While US life expectancy at birth is now around 80, in India we have just reached 67. Over the past thirty years, our infant mortality rates have dropped from 118 to 42 per 100,000 births compared to less than 5 in the US. In the US the prevailing market means that a healthy person can expect to spend $142,000 on out-of-pocket health expenses in the 20 years after turning 65. If they have a chronic disease this figure doubles and if they live until 90, they will need an extra $75,000. In the US there are 2.5 physicians per 10,000 population: in India we have 0.7.
Many in the ‘developed’ world are focused on the benefits of technology improving the effectiveness and the efficiency of healthcare. With many countries expecting to be spending up to a fifth of GDP on healthcare by 2050, the need for more effective use of resources is clear.
Certainly the potential to use information to drive for more personalised care may well open up access and raise quality while controlling costs. Especially in the pharmaceutical arena, personalized medicine and the prospect of customized therapies based on more sophisticated diagnostics is a major focus for many researchers and the opportunities for genetically orientated pharmacogentics are substantial. With most current medicines only working for 1 in 10 patients and many $1bn blockbuster cancer drugs effective with 25% of patients, the potential for bespoke treatments is significant. However, some see that, in the short term, these innovations will be primarily focused on the developed world’s more established healthcare markets and will take time to have global impact.
Tele-health, and especially ‘m-health’ has already shown great promise globally. Especially in sub-Saharan Africa and India but also elsewhere in Asia, the opportunity to use mobile as a platform for both curative and preventative healthcare has been attracting much attention from governments, entrepreneurs and the mobile networks alike. With real-time monitoring an increasing norm and the entrance of major global technology companies such as Apple and Google into the area of personal and remote monitoring, the potential is indeed significant. While the business model for preventative healthcare is yet to be fully defined, those such as McKinsey and the GSMA see this as a means of saving of $200bn a year just in treating chronic diseases across the OECD and BRIC countries.

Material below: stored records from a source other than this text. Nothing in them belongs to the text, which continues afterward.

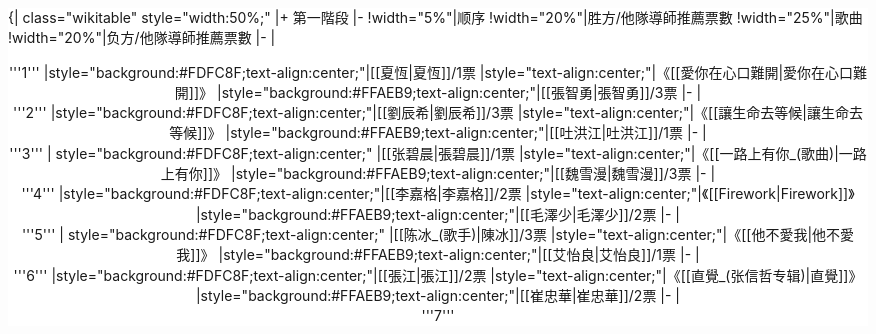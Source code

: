 
 
{| class="wikitable" style="width:50%;"
|+ 第一階段
|-
!width="5%"|顺序
!width="20%"|胜方/他隊導師推薦票數
!width="25%"|歌曲
!width="20%"|负方/他隊導師推薦票數
|-
|<center> '''1'''
|style="background:#FDFC8F;text-align:center;"|[[夏恆|夏恆]]/1票
|style="text-align:center;"|《[[愛你在心口難開|愛你在心口難開]]》
|style="background:#FFAEB9;text-align:center;"|[[張智勇|張智勇]]/3票
|-
|<center> '''2'''
|style="background:#FDFC8F;text-align:center;"|[[劉辰希|劉辰希]]/3票
|style="text-align:center;"|《[[讓生命去等候|讓生命去等候]]》
|style="background:#FFAEB9;text-align:center;"|[[吐洪江|吐洪江]]/1票
|-
|<center> '''3'''
| style="background:#FDFC8F;text-align:center;" |[[张碧晨|張碧晨]]/1票
|style="text-align:center;"|《[[一路上有你_(歌曲)|一路上有你]]》
|style="background:#FFAEB9;text-align:center;"|[[魏雪漫|魏雪漫]]/3票
|-
|<center> '''4'''
|style="background:#FDFC8F;text-align:center;"|[[李嘉格|李嘉格]]/2票
|style="text-align:center;"|《[[Firework|Firework]]》
|style="background:#FFAEB9;text-align:center;"|[[毛澤少|毛澤少]]/2票
|-
|<center> '''5'''
| style="background:#FDFC8F;text-align:center;" |[[陈冰_(歌手)|陳冰]]/3票
|style="text-align:center;"|《[[他不愛我|他不愛我]]》
|style="background:#FFAEB9;text-align:center;"|[[艾怡良|艾怡良]]/1票
|-
|<center> '''6'''
|style="background:#FDFC8F;text-align:center;"|[[張江|張江]]/2票
|style="text-align:center;"|《[[直覺_(张信哲专辑)|直覺]]》
|style="background:#FFAEB9;text-align:center;"|[[崔忠華|崔忠華]]/2票
|-
|<center> '''7'''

Alongside these significant new platforms shifts there is also the need to improve access to effective treatment of fast rising chronic diseases. According to WHO figures, by 2020 major chronic diseases are expected to contribute to 73% of all deaths and 60% of the global disease burden. Moreover, 79% of the deaths attributed to these diseases will continue to occur in the developing countries. Addressing this requires both behavioural changes across many areas of society around consumption and exercise as well as structural change in the way healthcare and sick-care is provided. If we are going to stem the rising tide of chronic disease and deal with its consequences we need a far more integrated approach to wellness and healthcare that works across all societies and not just a select few. We need to integrate primary, secondary and tertiary prevention and health promotion across sectors and different disciplines.